What’s in Your Box: Straight to the Heart
Kalvin Martinez / Mar 18th, 2017 No Comments
Each week, we here at Gaming Illustrated are always playing a number of different video games. However, we may not be talking about them in reviews or editorials. That doesn’t mean they aren’t worth talking about, but for any number of reasons an avenue to speak on them doesn’t come up. To remedy the issue, we’re going to ask our staff (and you, honestly) what’s in your box?
What’s in Greg’s Box
It’s been a long week: I killed some assassins, learned to roast meat and – oh yeah, saved all of Hyrule from unspeakable evil.
My Nintendo Switch says I’ve put over 100 hours into The Legend of Zelda: Breath of the Wild, but it feels like a lifetime.
While I have completed the main game, there is still so much to do post-game that I may never complete it all.
What makes Breath of the Wild so great? Freedom, specifically the freedom to do nearly anything I want. The bosses can be done in any order, the land explored as players see fit and enemies toppled in a myriad of ways.
I cannot stress enough how amazing this game is, and while there are cracks in the armor, it’s still a crit 20 in nearly every regard.
When not all cracked out on that Zelda fix, I’ve been enjoying Snipperclips: Cut It Out, Together! quite a lot. A Nintendo Switch exclusive, that is available digitally for $19.99. It offers a variety of puzzles with multiple methods of solving.
The puzzles are all self-contained mini-levels that are selected from a greater menu screen, and provides the perfect pallet cleanser following Breath of the Wild or gearing up before playing it.
Gameplay consists of each player being able to chop off parts of the other, all to reform into shapes that can complete the task at hand.
I’ve replayed many of the puzzles multiple times, not only to ease my friends into Snipperclips but also to try new methods of completing each puzzle.

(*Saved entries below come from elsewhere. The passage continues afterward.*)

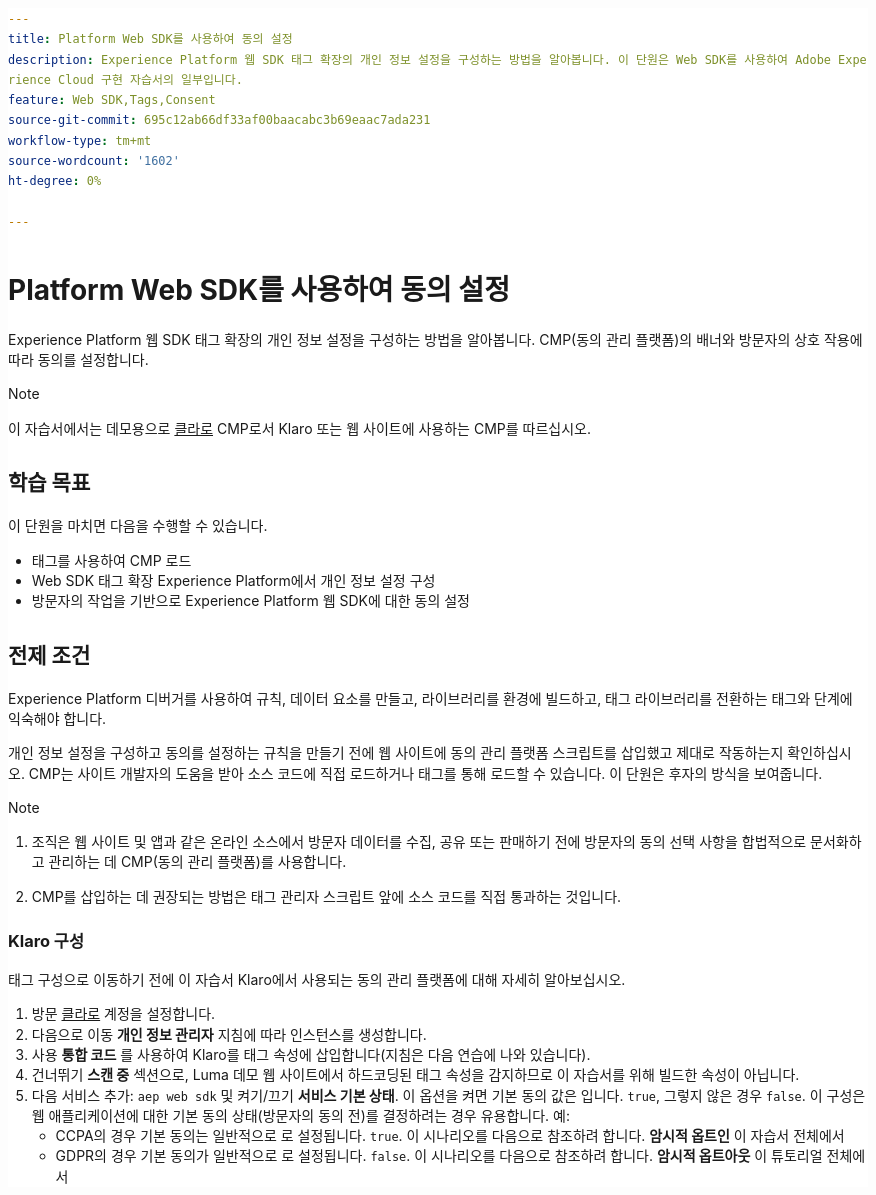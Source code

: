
 ```yaml
---
title: Platform Web SDK를 사용하여 동의 설정
description: Experience Platform 웹 SDK 태그 확장의 개인 정보 설정을 구성하는 방법을 알아봅니다. 이 단원은 Web SDK를 사용하여 Adobe Experience Cloud 구현 자습서의 일부입니다.
feature: Web SDK,Tags,Consent
source-git-commit: 695c12ab66df33af00baacabc3b69eaac7ada231
workflow-type: tm+mt
source-wordcount: '1602'
ht-degree: 0%

---
```


# Platform Web SDK를 사용하여 동의 설정

Experience Platform 웹 SDK 태그 확장의 개인 정보 설정을 구성하는 방법을 알아봅니다. CMP(동의 관리 플랫폼)의 배너와 방문자의 상호 작용에 따라 동의를 설정합니다.

>[!NOTE]
> 
>이 자습서에서는 데모용으로 [클라로](https://heyklaro.com/) CMP로서 Klaro 또는 웹 사이트에 사용하는 CMP를 따르십시오.


## 학습 목표

이 단원을 마치면 다음을 수행할 수 있습니다.

* 태그를 사용하여 CMP 로드
* Web SDK 태그 확장 Experience Platform에서 개인 정보 설정 구성
* 방문자의 작업을 기반으로 Experience Platform 웹 SDK에 대한 동의 설정

## 전제 조건

Experience Platform 디버거를 사용하여 규칙, 데이터 요소를 만들고, 라이브러리를 환경에 빌드하고, 태그 라이브러리를 전환하는 태그와 단계에 익숙해야 합니다.

개인 정보 설정을 구성하고 동의를 설정하는 규칙을 만들기 전에 웹 사이트에 동의 관리 플랫폼 스크립트를 삽입했고 제대로 작동하는지 확인하십시오. CMP는 사이트 개발자의 도움을 받아 소스 코드에 직접 로드하거나 태그를 통해 로드할 수 있습니다. 이 단원은 후자의 방식을 보여줍니다.
>[!NOTE]
> 
>1. 조직은 웹 사이트 및 앱과 같은 온라인 소스에서 방문자 데이터를 수집, 공유 또는 판매하기 전에 방문자의 동의 선택 사항을 합법적으로 문서화하고 관리하는 데 CMP(동의 관리 플랫폼)를 사용합니다.
>
>2. CMP를 삽입하는 데 권장되는 방법은 태그 관리자 스크립트 앞에 소스 코드를 직접 통과하는 것입니다.

### Klaro 구성

태그 구성으로 이동하기 전에 이 자습서 Klaro에서 사용되는 동의 관리 플랫폼에 대해 자세히 알아보십시오.

1. 방문 [클라로](https://heyklaro.com/) 계정을 설정합니다.
1. 다음으로 이동 **개인 정보 관리자** 지침에 따라 인스턴스를 생성합니다.
1. 사용 **통합 코드** 를 사용하여 Klaro를 태그 속성에 삽입합니다(지침은 다음 연습에 나와 있습니다).
1. 건너뛰기 **스캔 중** 섹션으로, Luma 데모 웹 사이트에서 하드코딩된 태그 속성을 감지하므로 이 자습서를 위해 빌드한 속성이 아닙니다.
1. 다음 서비스 추가: `aep web sdk` 및 켜기/끄기 **서비스 기본 상태**. 이 옵션을 켜면 기본 동의 값은 입니다. `true`, 그렇지 않은 경우 `false`. 이 구성은 웹 애플리케이션에 대한 기본 동의 상태(방문자의 동의 전)를 결정하려는 경우 유용합니다. 예:
   * CCPA의 경우 기본 동의는 일반적으로 로 설정됩니다. `true`. 이 시나리오를 다음으로 참조하려 합니다. **암시적 옵트인** 이 자습서 전체에서
   * GDPR의 경우 기본 동의가 일반적으로 로 설정됩니다. `false`. 이 시나리오를 다음으로 참조하려 합니다. **암시적 옵트아웃** 이 튜토리얼 전체에서
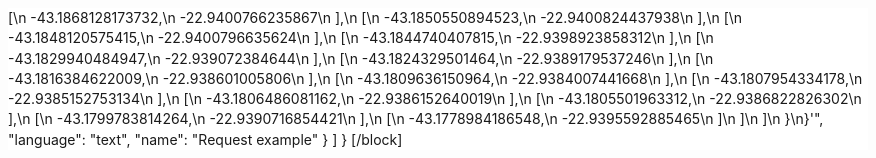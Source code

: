 [\n                    -43.1868128173732,\n                    -22.9400766235867\n                ],\n                [\n                    -43.1850550894523,\n                    -22.9400824437938\n                ],\n                [\n                    -43.1848120575415,\n                    -22.9400796635624\n                ],\n                [\n                    -43.1844740407815,\n                    -22.9398923858312\n                ],\n                [\n                    -43.1829940484947,\n                    -22.939072384644\n                ],\n                [\n                    -43.1824329501464,\n                    -22.9389179537246\n                ],\n                [\n                    -43.1816384622009,\n                    -22.938601005806\n                ],\n                [\n                    -43.1809636150964,\n                    -22.9384007441668\n                ],\n                [\n                    -43.1807954334178,\n                    -22.9385152753134\n                ],\n                [\n                    -43.1806486081162,\n                    -22.9386152640019\n                ],\n                [\n                    -43.1805501963312,\n                    -22.9386822826302\n                ],\n                [\n                    -43.1799783814264,\n                    -22.9390716854421\n                ],\n                [\n                    -43.1778984186548,\n                    -22.9395592885465\n                ]\n            ]\n        ]\n    }\n}'",
      "language": "text",
      "name": "Request example"
    }
  ]
}
[/block]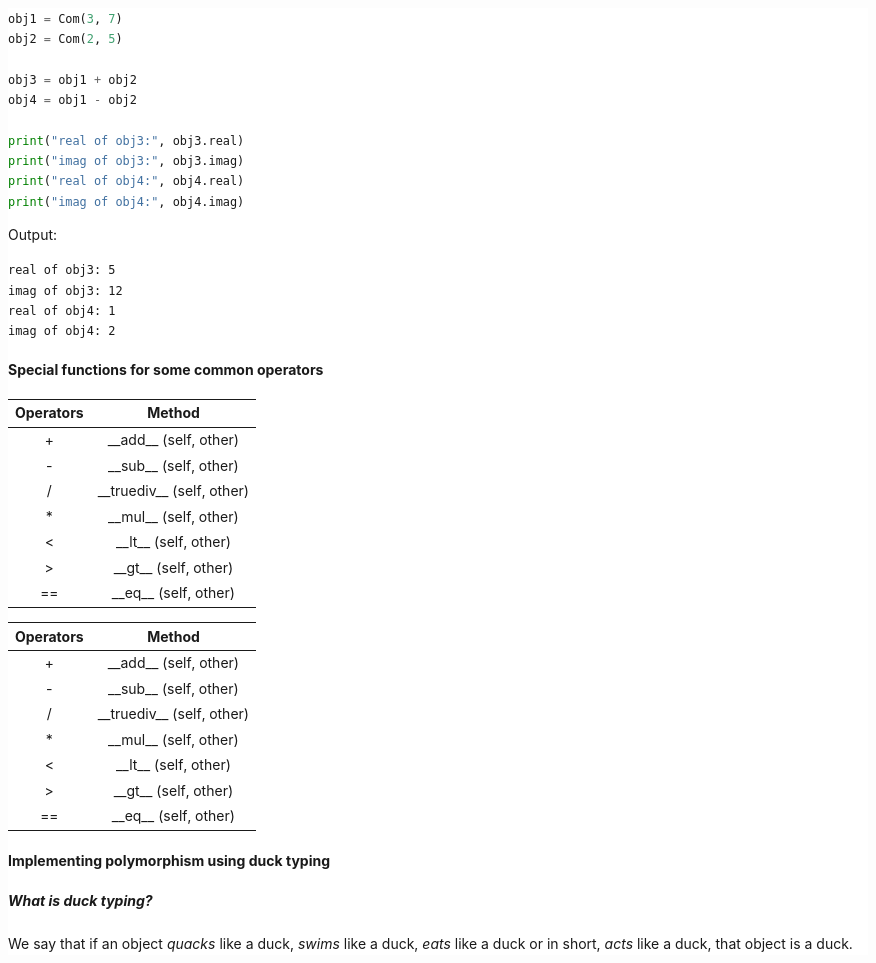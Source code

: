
```python
obj1 = Com(3, 7)
obj2 = Com(2, 5)

obj3 = obj1 + obj2
obj4 = obj1 - obj2

print("real of obj3:", obj3.real)
print("imag of obj3:", obj3.imag)
print("real of obj4:", obj4.real)
print("imag of obj4:", obj4.imag)
```

Output:

```
real of obj3: 5
imag of obj3: 12
real of obj4: 1
imag of obj4: 2
```

#### Special functions for some common operators

| Operators |            Method             |
|:---------:|:-----------------------------:|
|    \+     |   \_\_add\_\_ (self, other)   |
|    \-     |   \_\_sub\_\_ (self, other)   |
|     /     | \_\_truediv\_\_ (self, other) |
|    \*     |   \_\_mul\_\_ (self, other)   |
|     <     |   \_\_lt\_\_ (self, other)    |
|     >     |   \_\_gt\_\_ (self, other)    |
|    ==     |   \_\_eq\_\_ (self, other)    |

| Operators | Method |
| :--: | :--: |
\+ | \_\_add\_\_ (self, other)
\- | \_\_sub\_\_ (self, other)
/ | \_\_truediv\_\_ (self, other)
\* | \_\_mul\_\_ (self, other)
< | \_\_lt\_\_ (self, other)
\> | \_\_gt\_\_ (self, other)
== | \_\_eq\_\_ (self, other)

#### Implementing polymorphism using duck typing

##### What is duck typing?

We say that if an object _quacks_ like a duck, _swims_ like a duck, _eats_ like a duck or in short, _acts_ like a duck, that object is a duck.
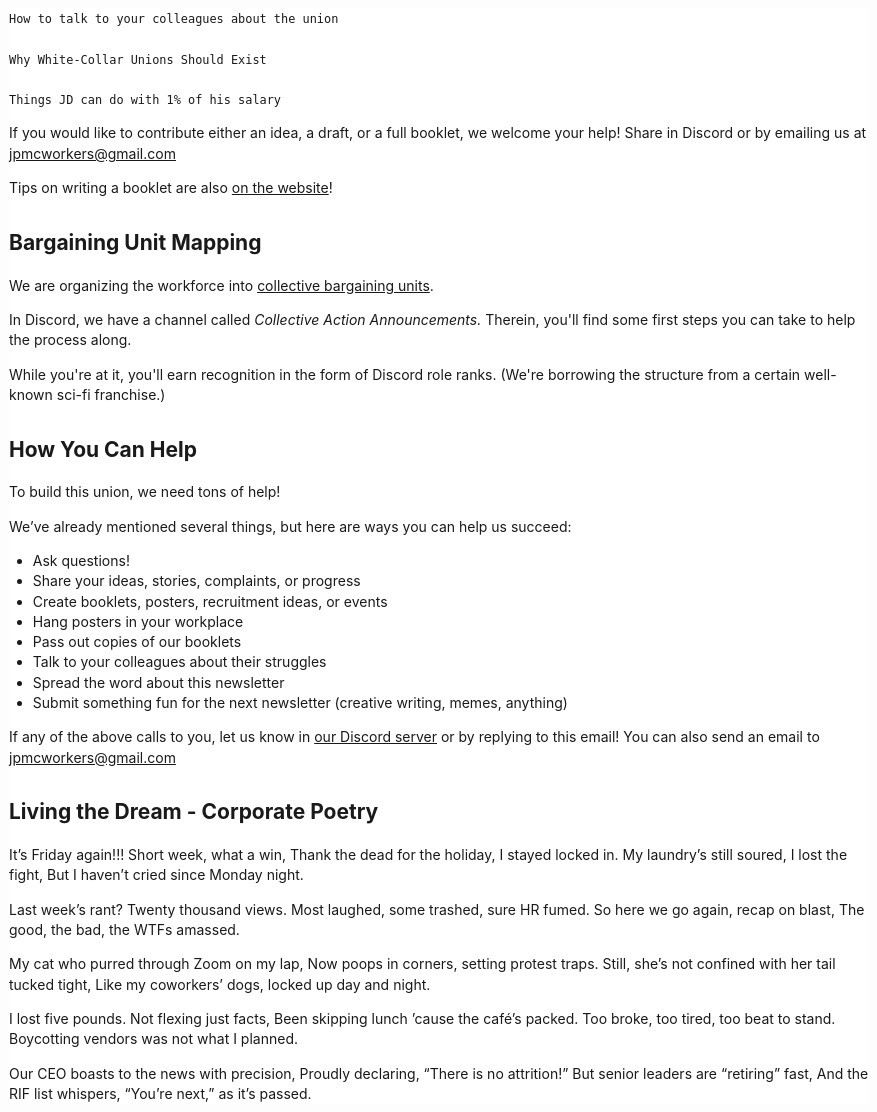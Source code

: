     How to talk to your colleagues about the union

    Why White-Collar Unions Should Exist

    Things JD can do with 1% of his salary

If you would like to contribute either an idea, a draft, or a full booklet, we welcome your help! Share in Discord or by emailing us at jpmcworkers@gmail.com

Tips on writing a booklet are also [on the website](/booklet)!


## Bargaining Unit Mapping

We are organizing the workforce into [collective bargaining units](/edu/mapping).

In Discord, we have a channel called *Collective Action Announcements.* Therein, you'll find some first steps you can take to help the process along.

While you're at it, you'll earn recognition in the form of Discord role ranks. (We're borrowing the structure from a certain well-known sci-fi franchise.)


## How You Can Help

To build this union, we need tons of help!

We’ve already mentioned several things, but here are ways you can help us succeed:

* Ask questions!
* Share your ideas, stories, complaints, or progress
* Create booklets, posters, recruitment ideas, or events
* Hang posters in your workplace
* Pass out copies of our booklets
* Talk to your colleagues about their struggles
* Spread the word about this newsletter
* Submit something fun for the next newsletter (creative writing, memes, anything)

If any of the above calls to you, let us know in [our Discord server](https://discord.gg/BZA3pxppq9) or by replying to this email! You can also send an email to jpmcworkers@gmail.com

## Living the Dream - Corporate Poetry

It’s Friday again!!! Short week, what a win, Thank the dead for the holiday, I stayed locked in. My laundry’s still soured, I lost the fight, But I haven’t cried since Monday night.

Last week’s rant? Twenty thousand views. Most laughed, some trashed, sure HR fumed. So here we go again, recap on blast, The good, the bad, the WTFs amassed.

My cat who purred through Zoom on my lap, Now poops in corners, setting protest traps. Still, she’s not confined with her tail tucked tight, Like my coworkers’ dogs, locked up day and night.

I lost five pounds. Not flexing just facts, Been skipping lunch ’cause the café’s packed. Too broke, too tired, too beat to stand. Boycotting vendors was not what I planned.

Our CEO boasts to the news with precision, Proudly declaring, “There is no attrition!” But senior leaders are “retiring” fast, And the RIF list whispers, “You’re next,” as it’s passed.
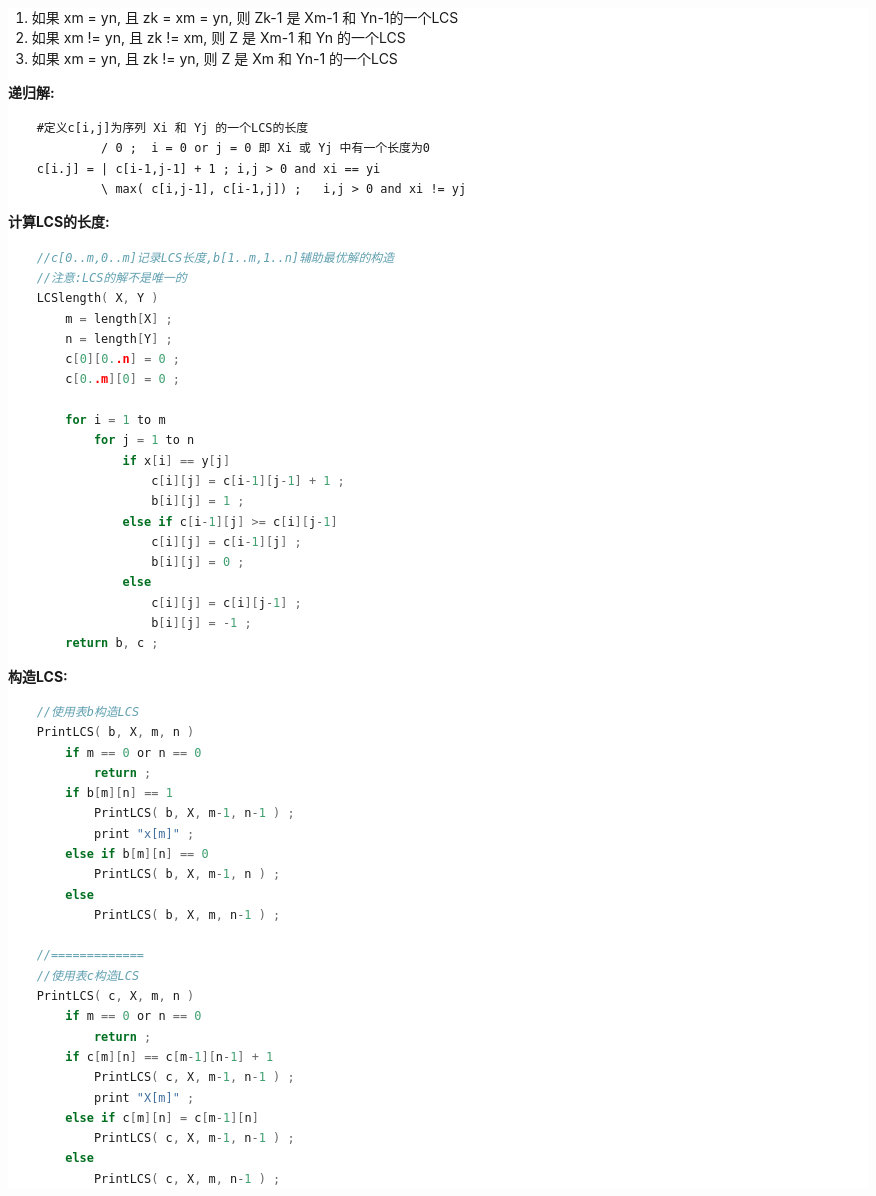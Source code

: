 1. 如果 xm = yn, 且 zk = xm = yn, 则 Zk-1 是 Xm-1 和 Yn-1的一个LCS<br>
2. 如果 xm != yn, 且 zk != xm, 则 Z 是 Xm-1 和 Yn 的一个LCS<br>
3. 如果 xm = yn, 且 zk != yn, 则 Z 是 Xm 和 Yn-1 的一个LCS<br>

**递归解:**<br>
```shell
    #定义c[i,j]为序列 Xi 和 Yj 的一个LCS的长度
             / 0 ;  i = 0 or j = 0 即 Xi 或 Yj 中有一个长度为0 
    c[i.j] = | c[i-1,j-1] + 1 ; i,j > 0 and xi == yi
             \ max( c[i,j-1], c[i-1,j]) ;   i,j > 0 and xi != yj
```
**计算LCS的长度:**<br>
```c
    //c[0..m,0..m]记录LCS长度,b[1..m,1..n]辅助最优解的构造
    //注意:LCS的解不是唯一的
    LCSlength( X, Y )
        m = length[X] ;
        n = length[Y] ;
        c[0][0..n] = 0 ;
        c[0..m][0] = 0 ;

        for i = 1 to m
            for j = 1 to n
                if x[i] == y[j]
                    c[i][j] = c[i-1][j-1] + 1 ;
                    b[i][j] = 1 ;
                else if c[i-1][j] >= c[i][j-1]
                    c[i][j] = c[i-1][j] ;
                    b[i][j] = 0 ;
                else
                    c[i][j] = c[i][j-1] ;
                    b[i][j] = -1 ;
        return b, c ;
```

**构造LCS:**
```c
    //使用表b构造LCS
    PrintLCS( b, X, m, n )
        if m == 0 or n == 0
            return ;
        if b[m][n] == 1 
            PrintLCS( b, X, m-1, n-1 ) ;
            print "x[m]" ;
        else if b[m][n] == 0
            PrintLCS( b, X, m-1, n ) ;
        else 
            PrintLCS( b, X, m, n-1 ) ;

    //=============
    //使用表c构造LCS
    PrintLCS( c, X, m, n )
        if m == 0 or n == 0
            return ;
        if c[m][n] == c[m-1][n-1] + 1
            PrintLCS( c, X, m-1, n-1 ) ;
            print "X[m]" ;
        else if c[m][n] = c[m-1][n]
            PrintLCS( c, X, m-1, n-1 ) ;
        else
            PrintLCS( c, X, m, n-1 ) ;
```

There are no timers or high-scores, it’s simply about finding a way to solve each puzzle with a friend. Snipperclips does feature a singleplayer mode, wherein the player switches between the two characters, but it feels hollow after having played with others.
On top of that there is a four player mode, in which teams can compete to solve puzzles faster, or battle it out in a free-for-all where players attempt to chop each other to bits.
What’s in Kalvin’s Box
Much like my good friend and colleague, Greg I have been deeply immersed and obsessed with the Nintendo Switch, or more accurately the Zelda machine.
Unlike Greg, I still haven’t finished up the game and saved Hyrule yet. I’m getting there, but my desire to clear the shrines is preventing me from killing that last Divine Beast.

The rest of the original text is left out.